Saved data entries:
══════════════════════════════

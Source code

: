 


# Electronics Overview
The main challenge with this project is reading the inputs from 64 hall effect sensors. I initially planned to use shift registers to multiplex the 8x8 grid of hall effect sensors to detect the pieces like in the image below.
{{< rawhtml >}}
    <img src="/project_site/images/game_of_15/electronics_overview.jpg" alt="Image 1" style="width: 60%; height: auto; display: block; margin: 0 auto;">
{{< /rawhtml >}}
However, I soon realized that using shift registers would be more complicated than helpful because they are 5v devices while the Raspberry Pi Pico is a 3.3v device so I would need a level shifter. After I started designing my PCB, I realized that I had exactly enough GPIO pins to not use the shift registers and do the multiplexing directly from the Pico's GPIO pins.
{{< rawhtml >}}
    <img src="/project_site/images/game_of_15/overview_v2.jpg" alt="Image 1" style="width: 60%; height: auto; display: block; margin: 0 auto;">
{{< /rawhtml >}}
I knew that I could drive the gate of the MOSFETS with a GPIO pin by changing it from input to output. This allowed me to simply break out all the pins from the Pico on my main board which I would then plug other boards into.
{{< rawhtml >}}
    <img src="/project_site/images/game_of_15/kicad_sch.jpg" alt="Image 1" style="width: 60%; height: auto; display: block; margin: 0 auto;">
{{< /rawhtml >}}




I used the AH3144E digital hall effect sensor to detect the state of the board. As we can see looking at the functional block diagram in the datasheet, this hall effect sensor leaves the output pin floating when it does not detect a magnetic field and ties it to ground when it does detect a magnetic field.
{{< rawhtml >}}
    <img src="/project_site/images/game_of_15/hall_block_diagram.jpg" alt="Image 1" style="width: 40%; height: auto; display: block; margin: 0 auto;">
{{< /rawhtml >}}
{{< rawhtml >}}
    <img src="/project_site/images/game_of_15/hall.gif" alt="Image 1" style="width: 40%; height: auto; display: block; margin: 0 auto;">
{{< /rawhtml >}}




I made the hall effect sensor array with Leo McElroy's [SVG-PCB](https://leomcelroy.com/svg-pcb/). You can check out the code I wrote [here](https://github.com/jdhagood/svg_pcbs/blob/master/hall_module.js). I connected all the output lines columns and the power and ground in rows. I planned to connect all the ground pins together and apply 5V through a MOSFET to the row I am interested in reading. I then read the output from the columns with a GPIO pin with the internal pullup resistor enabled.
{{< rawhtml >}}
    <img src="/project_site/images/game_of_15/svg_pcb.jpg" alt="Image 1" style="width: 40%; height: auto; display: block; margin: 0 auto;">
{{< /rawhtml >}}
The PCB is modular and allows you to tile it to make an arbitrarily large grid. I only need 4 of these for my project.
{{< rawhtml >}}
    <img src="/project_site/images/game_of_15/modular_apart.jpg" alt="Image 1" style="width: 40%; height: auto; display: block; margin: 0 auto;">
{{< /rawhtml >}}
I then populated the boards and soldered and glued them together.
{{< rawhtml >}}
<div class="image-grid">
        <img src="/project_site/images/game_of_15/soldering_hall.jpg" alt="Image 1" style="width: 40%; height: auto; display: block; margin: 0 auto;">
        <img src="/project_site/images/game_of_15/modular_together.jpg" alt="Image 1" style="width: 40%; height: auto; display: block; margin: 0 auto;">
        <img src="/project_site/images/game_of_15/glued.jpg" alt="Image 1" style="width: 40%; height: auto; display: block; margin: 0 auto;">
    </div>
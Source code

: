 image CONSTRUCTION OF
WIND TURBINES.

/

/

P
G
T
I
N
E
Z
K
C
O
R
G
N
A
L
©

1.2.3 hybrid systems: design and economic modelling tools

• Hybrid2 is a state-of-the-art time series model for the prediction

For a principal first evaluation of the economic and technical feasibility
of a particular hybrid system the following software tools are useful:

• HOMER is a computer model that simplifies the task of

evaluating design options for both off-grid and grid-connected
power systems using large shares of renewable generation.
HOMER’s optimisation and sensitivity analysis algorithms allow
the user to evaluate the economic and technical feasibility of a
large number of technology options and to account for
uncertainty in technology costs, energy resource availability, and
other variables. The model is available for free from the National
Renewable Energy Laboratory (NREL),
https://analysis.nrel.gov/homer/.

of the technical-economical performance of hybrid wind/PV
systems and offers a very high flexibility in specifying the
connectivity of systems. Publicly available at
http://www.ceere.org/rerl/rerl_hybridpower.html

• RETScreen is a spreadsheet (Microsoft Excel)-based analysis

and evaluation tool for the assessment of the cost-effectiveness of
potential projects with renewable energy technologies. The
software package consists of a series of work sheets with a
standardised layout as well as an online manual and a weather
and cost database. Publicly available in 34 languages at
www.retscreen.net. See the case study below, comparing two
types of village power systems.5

══════════════════════════════

## Your instructions
The answer must be the line containing "and cost database." and every line after it through the last line of the records above, repeated exactly.

## Task result
and cost database. Publicly available in 34 languages at
www.retscreen.net. See the case study below, comparing two
types of village power systems.5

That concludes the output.